▶ **Task statement**:
Count the lines below that contain the word "entrada" and give only that number.

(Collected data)
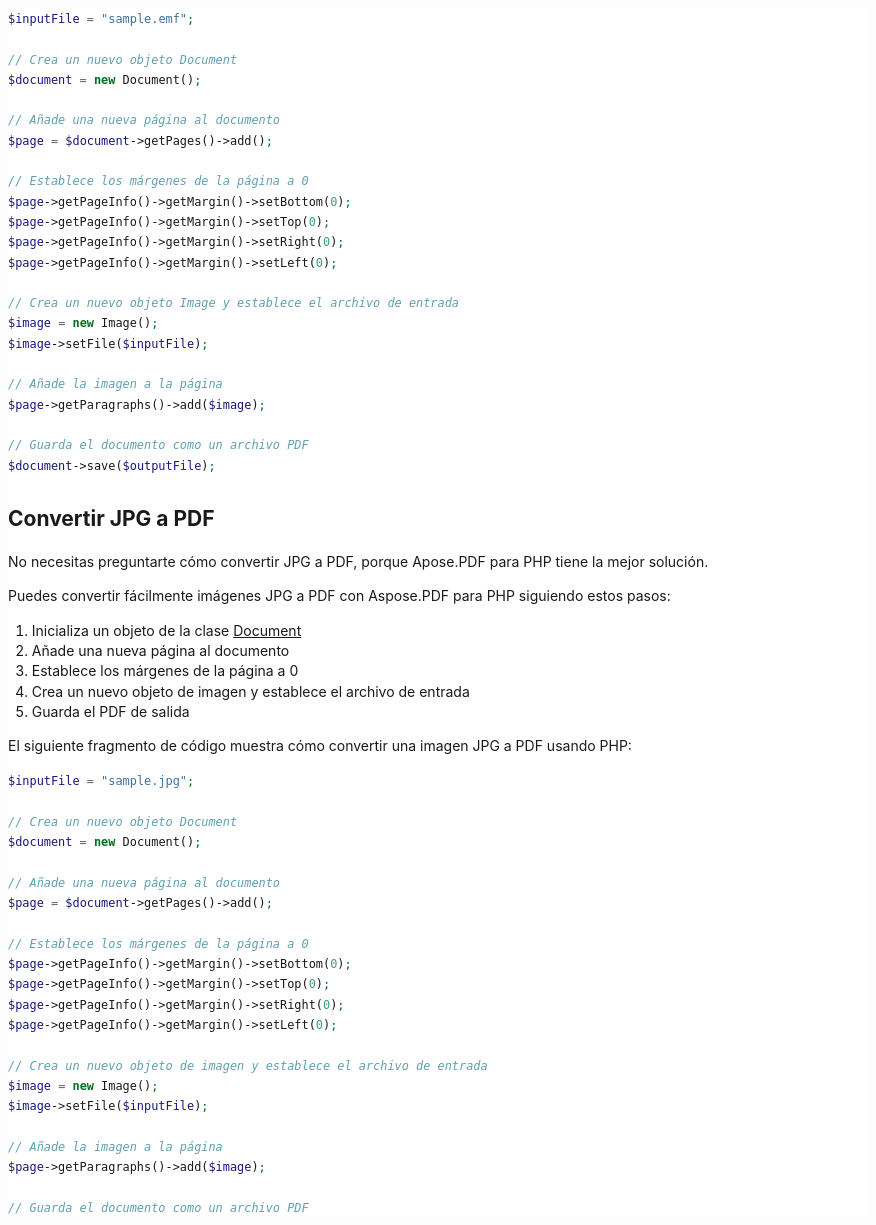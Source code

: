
```php
$inputFile = "sample.emf";

// Crea un nuevo objeto Document
$document = new Document();

// Añade una nueva página al documento
$page = $document->getPages()->add();

// Establece los márgenes de la página a 0
$page->getPageInfo()->getMargin()->setBottom(0);
$page->getPageInfo()->getMargin()->setTop(0);
$page->getPageInfo()->getMargin()->setRight(0);
$page->getPageInfo()->getMargin()->setLeft(0);

// Crea un nuevo objeto Image y establece el archivo de entrada
$image = new Image();
$image->setFile($inputFile);

// Añade la imagen a la página
$page->getParagraphs()->add($image);

// Guarda el documento como un archivo PDF
$document->save($outputFile);
```


## Convertir JPG a PDF

No necesitas preguntarte cómo convertir JPG a PDF, porque Apose.PDF para PHP tiene la mejor solución.

Puedes convertir fácilmente imágenes JPG a PDF con Aspose.PDF para PHP siguiendo estos pasos:

1. Inicializa un objeto de la clase [Document](https://reference.aspose.com/pdf/java/com.aspose.pdf/Document)
1. Añade una nueva página al documento
1. Establece los márgenes de la página a 0
1. Crea un nuevo objeto de imagen y establece el archivo de entrada
1. Guarda el PDF de salida

El siguiente fragmento de código muestra cómo convertir una imagen JPG a PDF usando PHP:

```php
$inputFile = "sample.jpg";

// Crea un nuevo objeto Document
$document = new Document();

// Añade una nueva página al documento
$page = $document->getPages()->add();

// Establece los márgenes de la página a 0
$page->getPageInfo()->getMargin()->setBottom(0);
$page->getPageInfo()->getMargin()->setTop(0);
$page->getPageInfo()->getMargin()->setRight(0);
$page->getPageInfo()->getMargin()->setLeft(0);

// Crea un nuevo objeto de imagen y establece el archivo de entrada
$image = new Image();
$image->setFile($inputFile);

// Añade la imagen a la página
$page->getParagraphs()->add($image);

// Guarda el documento como un archivo PDF
```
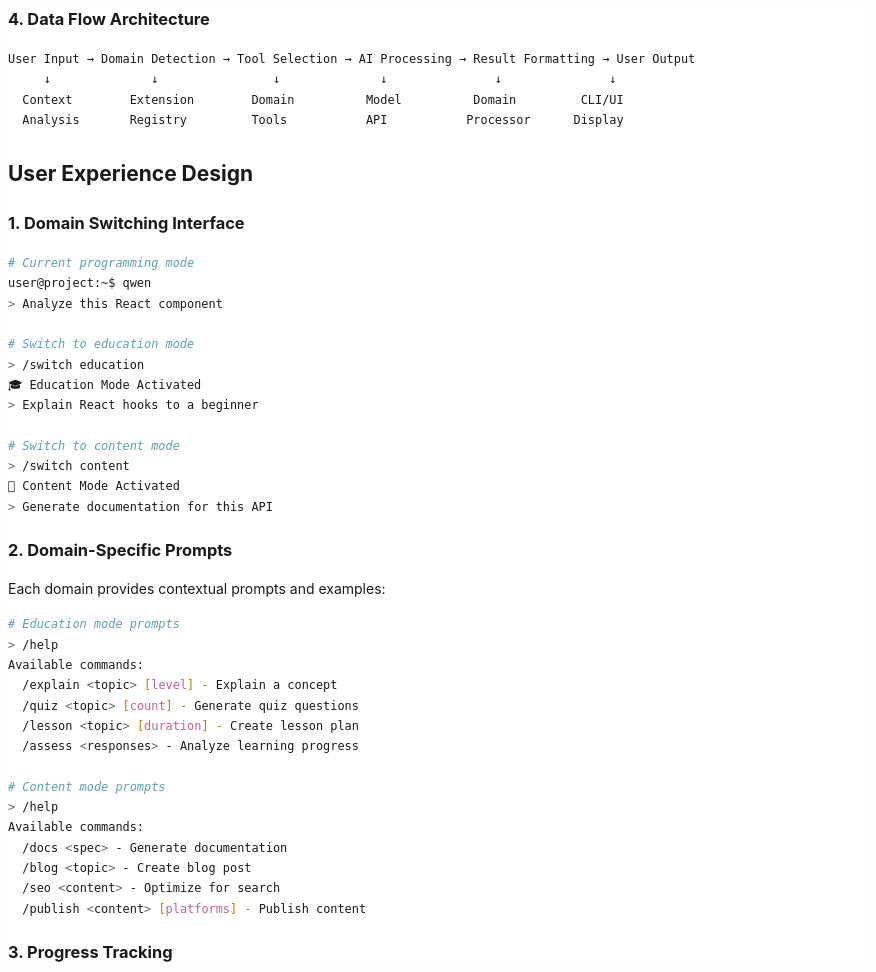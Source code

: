 
### 4. Data Flow Architecture

```
User Input → Domain Detection → Tool Selection → AI Processing → Result Formatting → User Output
     ↓              ↓                ↓              ↓               ↓               ↓
  Context        Extension        Domain          Model          Domain         CLI/UI
  Analysis       Registry         Tools           API           Processor      Display
```

## User Experience Design

### 1. Domain Switching Interface

```bash
# Current programming mode
user@project:~$ qwen
> Analyze this React component

# Switch to education mode
> /switch education
🎓 Education Mode Activated
> Explain React hooks to a beginner

# Switch to content mode  
> /switch content
📝 Content Mode Activated
> Generate documentation for this API
```

### 2. Domain-Specific Prompts

Each domain provides contextual prompts and examples:

```bash
# Education mode prompts
> /help
Available commands:
  /explain <topic> [level] - Explain a concept
  /quiz <topic> [count] - Generate quiz questions
  /lesson <topic> [duration] - Create lesson plan
  /assess <responses> - Analyze learning progress

# Content mode prompts  
> /help
Available commands:
  /docs <spec> - Generate documentation
  /blog <topic> - Create blog post
  /seo <content> - Optimize for search
  /publish <content> [platforms] - Publish content
```

### 3. Progress Tracking
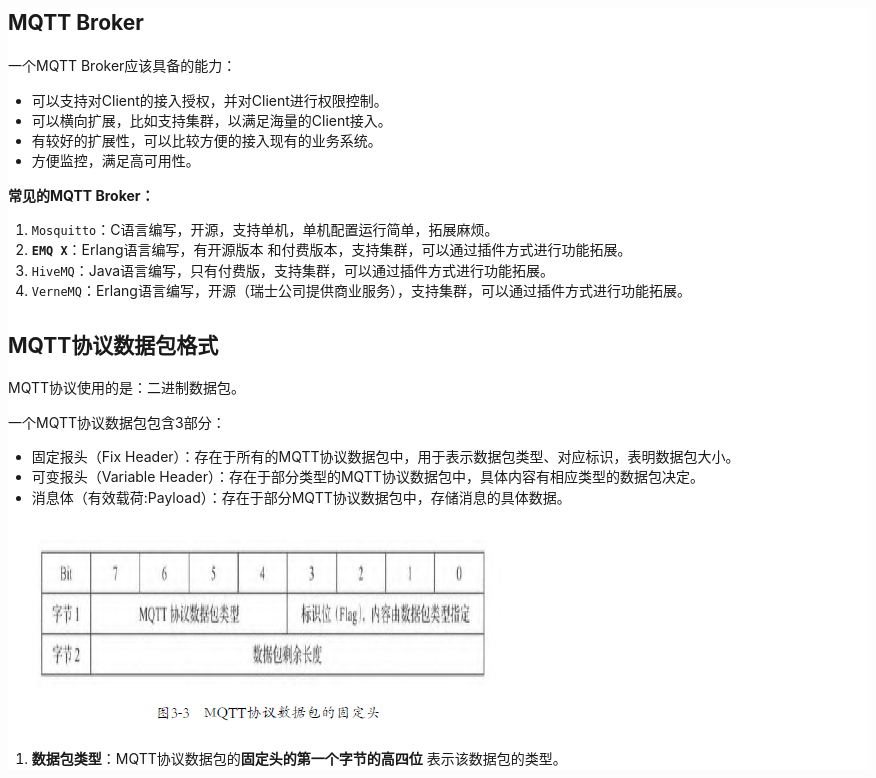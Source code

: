 
## MQTT Broker

一个MQTT Broker应该具备的能力：
- 可以支持对Client的接入授权，并对Client进行权限控制。
- 可以横向扩展，比如支持集群，以满足海量的Client接入。
- 有较好的扩展性，可以比较方便的接入现有的业务系统。
- 方便监控，满足高可用性。

**常见的MQTT Broker：**
1. `Mosquitto`：C语言编写，开源，支持单机，单机配置运行简单，拓展麻烦。
2. **`EMQ X`**：Erlang语言编写，有开源版本 和付费版本，支持集群，可以通过插件方式进行功能拓展。
3. `HiveMQ`：Java语言编写，只有付费版，支持集群，可以通过插件方式进行功能拓展。
4. `VerneMQ`：Erlang语言编写，开源（瑞士公司提供商业服务），支持集群，可以通过插件方式进行功能拓展。


## MQTT协议数据包格式

MQTT协议使用的是：二进制数据包。

一个MQTT协议数据包包含3部分：
- 固定报头（Fix Header）：存在于所有的MQTT协议数据包中，用于表示数据包类型、对应标识，表明数据包大小。
- 可变报头（Variable Header）：存在于部分类型的MQTT协议数据包中，具体内容有相应类型的数据包决定。
- 消息体（有效载荷:Payload）：存在于部分MQTT协议数据包中，存储消息的具体数据。


![IoT-MQTT协议数据包的固定头](../resources/static/images/IoT-MQTT协议数据包的固定头.png)

1. **数据包类型**：MQTT协议数据包的**固定头的第一个字节的高四位** 表示该数据包的类型。
   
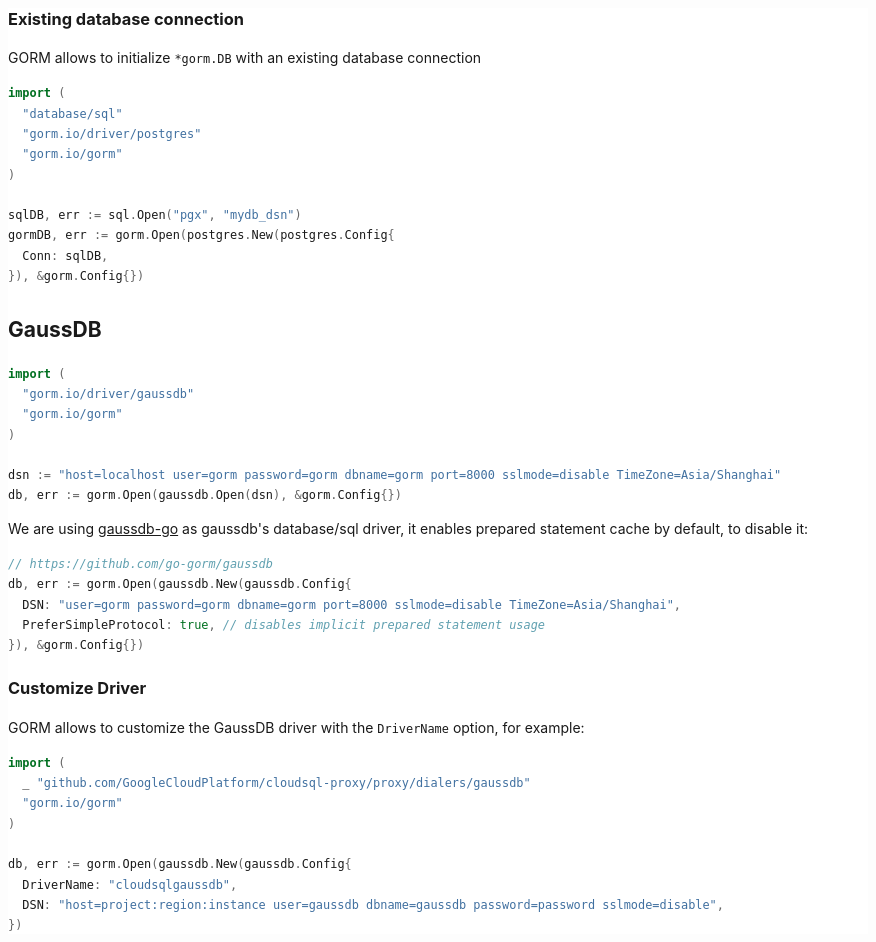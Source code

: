 ### Existing database connection

GORM allows to initialize `*gorm.DB` with an existing database connection

```go
import (
  "database/sql"
  "gorm.io/driver/postgres"
  "gorm.io/gorm"
)

sqlDB, err := sql.Open("pgx", "mydb_dsn")
gormDB, err := gorm.Open(postgres.New(postgres.Config{
  Conn: sqlDB,
}), &gorm.Config{})
```

## GaussDB

```go
import (
  "gorm.io/driver/gaussdb"
  "gorm.io/gorm"
)

dsn := "host=localhost user=gorm password=gorm dbname=gorm port=8000 sslmode=disable TimeZone=Asia/Shanghai"
db, err := gorm.Open(gaussdb.Open(dsn), &gorm.Config{})
```

We are using [gaussdb-go](https://github.com/HuaweiCloudDeveloper/gaussdb-go) as gaussdb's database/sql driver, it enables prepared statement cache by default, to disable it:

```go
// https://github.com/go-gorm/gaussdb
db, err := gorm.Open(gaussdb.New(gaussdb.Config{
  DSN: "user=gorm password=gorm dbname=gorm port=8000 sslmode=disable TimeZone=Asia/Shanghai",
  PreferSimpleProtocol: true, // disables implicit prepared statement usage
}), &gorm.Config{})
```

### Customize Driver

GORM allows to customize the GaussDB driver with the `DriverName` option, for example:

```go
import (
  _ "github.com/GoogleCloudPlatform/cloudsql-proxy/proxy/dialers/gaussdb"
  "gorm.io/gorm"
)

db, err := gorm.Open(gaussdb.New(gaussdb.Config{
  DriverName: "cloudsqlgaussdb",
  DSN: "host=project:region:instance user=gaussdb dbname=gaussdb password=password sslmode=disable",
})
```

▶ **Exercise output**:
3